Aim of the task
Repeat the full listing below verbatim and keep the images out.
↓
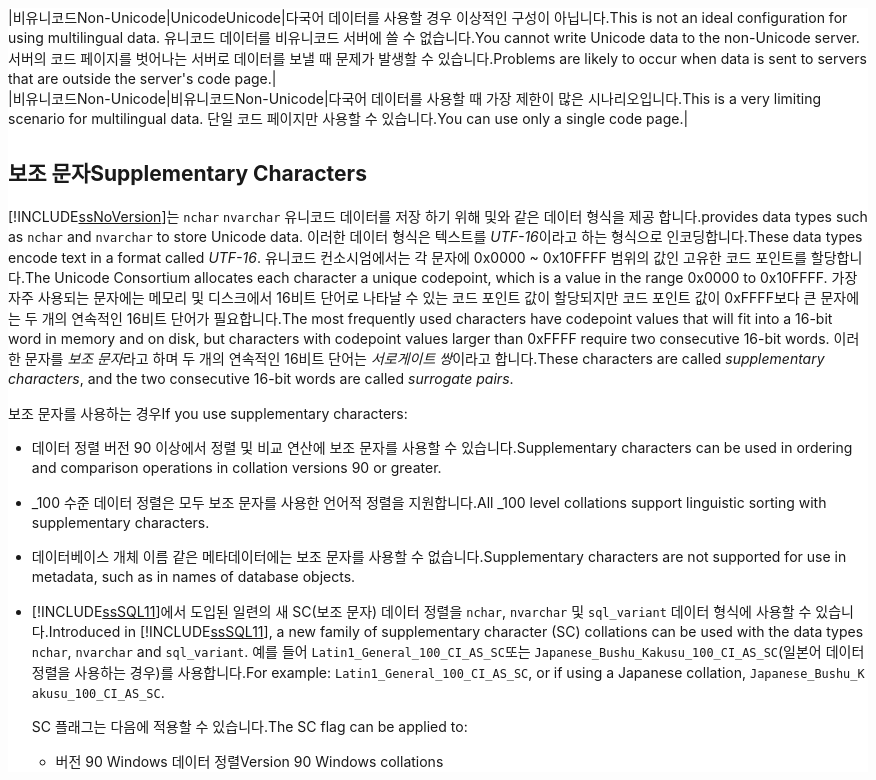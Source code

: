 |<span data-ttu-id="c57f6-251">비유니코드</span><span class="sxs-lookup"><span data-stu-id="c57f6-251">Non-Unicode</span></span>|<span data-ttu-id="c57f6-252">Unicode</span><span class="sxs-lookup"><span data-stu-id="c57f6-252">Unicode</span></span>|<span data-ttu-id="c57f6-253">다국어 데이터를 사용할 경우 이상적인 구성이 아닙니다.</span><span class="sxs-lookup"><span data-stu-id="c57f6-253">This is not an ideal configuration for using multilingual data.</span></span> <span data-ttu-id="c57f6-254">유니코드 데이터를 비유니코드 서버에 쓸 수 없습니다.</span><span class="sxs-lookup"><span data-stu-id="c57f6-254">You cannot write Unicode data to the non-Unicode server.</span></span> <span data-ttu-id="c57f6-255">서버의 코드 페이지를 벗어나는 서버로 데이터를 보낼 때 문제가 발생할 수 있습니다.</span><span class="sxs-lookup"><span data-stu-id="c57f6-255">Problems are likely to occur when data is sent to servers that are outside the server's code page.</span></span>|  
|<span data-ttu-id="c57f6-256">비유니코드</span><span class="sxs-lookup"><span data-stu-id="c57f6-256">Non-Unicode</span></span>|<span data-ttu-id="c57f6-257">비유니코드</span><span class="sxs-lookup"><span data-stu-id="c57f6-257">Non-Unicode</span></span>|<span data-ttu-id="c57f6-258">다국어 데이터를 사용할 때 가장 제한이 많은 시나리오입니다.</span><span class="sxs-lookup"><span data-stu-id="c57f6-258">This is a very limiting scenario for multilingual data.</span></span> <span data-ttu-id="c57f6-259">단일 코드 페이지만 사용할 수 있습니다.</span><span class="sxs-lookup"><span data-stu-id="c57f6-259">You can use only a single code page.</span></span>|  
  
  
##  <a name="supplementary-characters"></a><a name="Supplementary_Characters"></a><span data-ttu-id="c57f6-260">보조 문자</span><span class="sxs-lookup"><span data-stu-id="c57f6-260">Supplementary Characters</span></span>  
 [!INCLUDE[ssNoVersion](../../includes/ssnoversion-md.md)]<span data-ttu-id="c57f6-261">는 `nchar` `nvarchar` 유니코드 데이터를 저장 하기 위해 및와 같은 데이터 형식을 제공 합니다.</span><span class="sxs-lookup"><span data-stu-id="c57f6-261">provides data types such as `nchar` and `nvarchar` to store Unicode data.</span></span> <span data-ttu-id="c57f6-262">이러한 데이터 형식은 텍스트를 *UTF-16*이라고 하는 형식으로 인코딩합니다.</span><span class="sxs-lookup"><span data-stu-id="c57f6-262">These data types encode text in a format called *UTF-16*.</span></span> <span data-ttu-id="c57f6-263">유니코드 컨소시엄에서는 각 문자에 0x0000 ~ 0x10FFFF 범위의 값인 고유한 코드 포인트를 할당합니다.</span><span class="sxs-lookup"><span data-stu-id="c57f6-263">The Unicode Consortium allocates each character a unique codepoint, which is a value in the range 0x0000 to 0x10FFFF.</span></span> <span data-ttu-id="c57f6-264">가장 자주 사용되는 문자에는 메모리 및 디스크에서 16비트 단어로 나타날 수 있는 코드 포인트 값이 할당되지만 코드 포인트 값이 0xFFFF보다 큰 문자에는 두 개의 연속적인 16비트 단어가 필요합니다.</span><span class="sxs-lookup"><span data-stu-id="c57f6-264">The most frequently used characters have codepoint values that will fit into a 16-bit word in memory and on disk, but characters with codepoint values larger than 0xFFFF require two consecutive 16-bit words.</span></span> <span data-ttu-id="c57f6-265">이러한 문자를 *보조 문자*라고 하며 두 개의 연속적인 16비트 단어는 *서로게이트 쌍*이라고 합니다.</span><span class="sxs-lookup"><span data-stu-id="c57f6-265">These characters are called *supplementary characters*, and the two consecutive 16-bit words are called *surrogate pairs*.</span></span>  
  
 <span data-ttu-id="c57f6-266">보조 문자를 사용하는 경우</span><span class="sxs-lookup"><span data-stu-id="c57f6-266">If you use supplementary characters:</span></span>  
  
-   <span data-ttu-id="c57f6-267">데이터 정렬 버전 90 이상에서 정렬 및 비교 연산에 보조 문자를 사용할 수 있습니다.</span><span class="sxs-lookup"><span data-stu-id="c57f6-267">Supplementary characters can be used in ordering and comparison operations in collation versions 90 or greater.</span></span>  
  
-   <span data-ttu-id="c57f6-268">_100 수준 데이터 정렬은 모두 보조 문자를 사용한 언어적 정렬을 지원합니다.</span><span class="sxs-lookup"><span data-stu-id="c57f6-268">All _100 level collations support linguistic sorting with supplementary characters.</span></span>  
  
-   <span data-ttu-id="c57f6-269">데이터베이스 개체 이름 같은 메타데이터에는 보조 문자를 사용할 수 없습니다.</span><span class="sxs-lookup"><span data-stu-id="c57f6-269">Supplementary characters are not supported for use in metadata, such as in names of database objects.</span></span>  
  
-   <span data-ttu-id="c57f6-270">[!INCLUDE[ssSQL11](../../includes/sssql11-md.md)]에서 도입된 일련의 새 SC(보조 문자) 데이터 정렬을 `nchar`, `nvarchar` 및 `sql_variant` 데이터 형식에 사용할 수 있습니다.</span><span class="sxs-lookup"><span data-stu-id="c57f6-270">Introduced in [!INCLUDE[ssSQL11](../../includes/sssql11-md.md)], a new family of supplementary character (SC) collations can be used with the data types `nchar`, `nvarchar` and `sql_variant`.</span></span> <span data-ttu-id="c57f6-271">예를 들어 `Latin1_General_100_CI_AS_SC`또는 `Japanese_Bushu_Kakusu_100_CI_AS_SC`(일본어 데이터 정렬을 사용하는 경우)를 사용합니다.</span><span class="sxs-lookup"><span data-stu-id="c57f6-271">For example: `Latin1_General_100_CI_AS_SC`, or if using a Japanese collation, `Japanese_Bushu_Kakusu_100_CI_AS_SC`.</span></span>  
  
     <span data-ttu-id="c57f6-272">SC 플래그는 다음에 적용할 수 있습니다.</span><span class="sxs-lookup"><span data-stu-id="c57f6-272">The SC flag can be applied to:</span></span>  
  
    -   <span data-ttu-id="c57f6-273">버전 90 Windows 데이터 정렬</span><span class="sxs-lookup"><span data-stu-id="c57f6-273">Version 90 Windows collations</span></span>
↑
Final answer
Source code

: |<span data-ttu-id="c57f6-251">비유니코드</span><span class="sxs-lookup"><span data-stu-id="c57f6-251">Non-Unicode</span></span>|<span data-ttu-id="c57f6-252">Unicode</span><span class="sxs-lookup"><span data-stu-id="c57f6-252">Unicode</span></span>|<span data-ttu-id="c57f6-253">다국어 데이터를 사용할 경우 이상적인 구성이 아닙니다.</span><span class="sxs-lookup"><span data-stu-id="c57f6-253">This is not an ideal configuration for using multilingual data.</span></span> <span data-ttu-id="c57f6-254">유니코드 데이터를 비유니코드 서버에 쓸 수 없습니다.</span><span class="sxs-lookup"><span data-stu-id="c57f6-254">You cannot write Unicode data to the non-Unicode server.</span></span> <span data-ttu-id="c57f6-255">서버의 코드 페이지를 벗어나는 서버로 데이터를 보낼 때 문제가 발생할 수 있습니다.</span><span class="sxs-lookup"><span data-stu-id="c57f6-255">Problems are likely to occur when data is sent to servers that are outside the server's code page.</span></span>|  
|<span data-ttu-id="c57f6-256">비유니코드</span><span class="sxs-lookup"><span data-stu-id="c57f6-256">Non-Unicode</span></span>|<span data-ttu-id="c57f6-257">비유니코드</span><span class="sxs-lookup"><span data-stu-id="c57f6-257">Non-Unicode</span></span>|<span data-ttu-id="c57f6-258">다국어 데이터를 사용할 때 가장 제한이 많은 시나리오입니다.</span><span class="sxs-lookup"><span data-stu-id="c57f6-258">This is a very limiting scenario for multilingual data.</span></span> <span data-ttu-id="c57f6-259">단일 코드 페이지만 사용할 수 있습니다.</span><span class="sxs-lookup"><span data-stu-id="c57f6-259">You can use only a single code page.</span></span>|  
  
  
##  <a name="supplementary-characters"></a><a name="Supplementary_Characters"></a><span data-ttu-id="c57f6-260">보조 문자</span><span class="sxs-lookup"><span data-stu-id="c57f6-260">Supplementary Characters</span></span>  
 [!INCLUDE[ssNoVersion](../../includes/ssnoversion-md.md)]<span data-ttu-id="c57f6-261">는 `nchar` `nvarchar` 유니코드 데이터를 저장 하기 위해 및와 같은 데이터 형식을 제공 합니다.</span><span class="sxs-lookup"><span data-stu-id="c57f6-261">provides data types such as `nchar` and `nvarchar` to store Unicode data.</span></span> <span data-ttu-id="c57f6-262">이러한 데이터 형식은 텍스트를 *UTF-16*이라고 하는 형식으로 인코딩합니다.</span><span class="sxs-lookup"><span data-stu-id="c57f6-262">These data types encode text in a format called *UTF-16*.</span></span> <span data-ttu-id="c57f6-263">유니코드 컨소시엄에서는 각 문자에 0x0000 ~ 0x10FFFF 범위의 값인 고유한 코드 포인트를 할당합니다.</span><span class="sxs-lookup"><span data-stu-id="c57f6-263">The Unicode Consortium allocates each character a unique codepoint, which is a value in the range 0x0000 to 0x10FFFF.</span></span> <span data-ttu-id="c57f6-264">가장 자주 사용되는 문자에는 메모리 및 디스크에서 16비트 단어로 나타날 수 있는 코드 포인트 값이 할당되지만 코드 포인트 값이 0xFFFF보다 큰 문자에는 두 개의 연속적인 16비트 단어가 필요합니다.</span><span class="sxs-lookup"><span data-stu-id="c57f6-264">The most frequently used characters have codepoint values that will fit into a 16-bit word in memory and on disk, but characters with codepoint values larger than 0xFFFF require two consecutive 16-bit words.</span></span> <span data-ttu-id="c57f6-265">이러한 문자를 *보조 문자*라고 하며 두 개의 연속적인 16비트 단어는 *서로게이트 쌍*이라고 합니다.</span><span class="sxs-lookup"><span data-stu-id="c57f6-265">These characters are called *supplementary characters*, and the two consecutive 16-bit words are called *surrogate pairs*.</span></span>  
  
 <span data-ttu-id="c57f6-266">보조 문자를 사용하는 경우</span><span class="sxs-lookup"><span data-stu-id="c57f6-266">If you use supplementary characters:</span></span>  
  
-   <span data-ttu-id="c57f6-267">데이터 정렬 버전 90 이상에서 정렬 및 비교 연산에 보조 문자를 사용할 수 있습니다.</span><span class="sxs-lookup"><span data-stu-id="c57f6-267">Supplementary characters can be used in ordering and comparison operations in collation versions 90 or greater.</span></span>  
  
-   <span data-ttu-id="c57f6-268">_100 수준 데이터 정렬은 모두 보조 문자를 사용한 언어적 정렬을 지원합니다.</span><span class="sxs-lookup"><span data-stu-id="c57f6-268">All _100 level collations support linguistic sorting with supplementary characters.</span></span>  
  
-   <span data-ttu-id="c57f6-269">데이터베이스 개체 이름 같은 메타데이터에는 보조 문자를 사용할 수 없습니다.</span><span class="sxs-lookup"><span data-stu-id="c57f6-269">Supplementary characters are not supported for use in metadata, such as in names of database objects.</span></span>  
  
-   <span data-ttu-id="c57f6-270">[!INCLUDE[ssSQL11](../../includes/sssql11-md.md)]에서 도입된 일련의 새 SC(보조 문자) 데이터 정렬을 `nchar`, `nvarchar` 및 `sql_variant` 데이터 형식에 사용할 수 있습니다.</span><span class="sxs-lookup"><span data-stu-id="c57f6-270">Introduced in [!INCLUDE[ssSQL11](../../includes/sssql11-md.md)], a new family of supplementary character (SC) collations can be used with the data types `nchar`, `nvarchar` and `sql_variant`.</span></span> <span data-ttu-id="c57f6-271">예를 들어 `Latin1_General_100_CI_AS_SC`또는 `Japanese_Bushu_Kakusu_100_CI_AS_SC`(일본어 데이터 정렬을 사용하는 경우)를 사용합니다.</span><span class="sxs-lookup"><span data-stu-id="c57f6-271">For example: `Latin1_General_100_CI_AS_SC`, or if using a Japanese collation, `Japanese_Bushu_Kakusu_100_CI_AS_SC`.</span></span>  
  
     <span data-ttu-id="c57f6-272">SC 플래그는 다음에 적용할 수 있습니다.</span><span class="sxs-lookup"><span data-stu-id="c57f6-272">The SC flag can be applied to:</span></span>  
  
    -   <span data-ttu-id="c57f6-273">버전 90 Windows 데이터 정렬</span><span class="sxs-lookup"><span data-stu-id="c57f6-273">Version 90 Windows collations</span></span>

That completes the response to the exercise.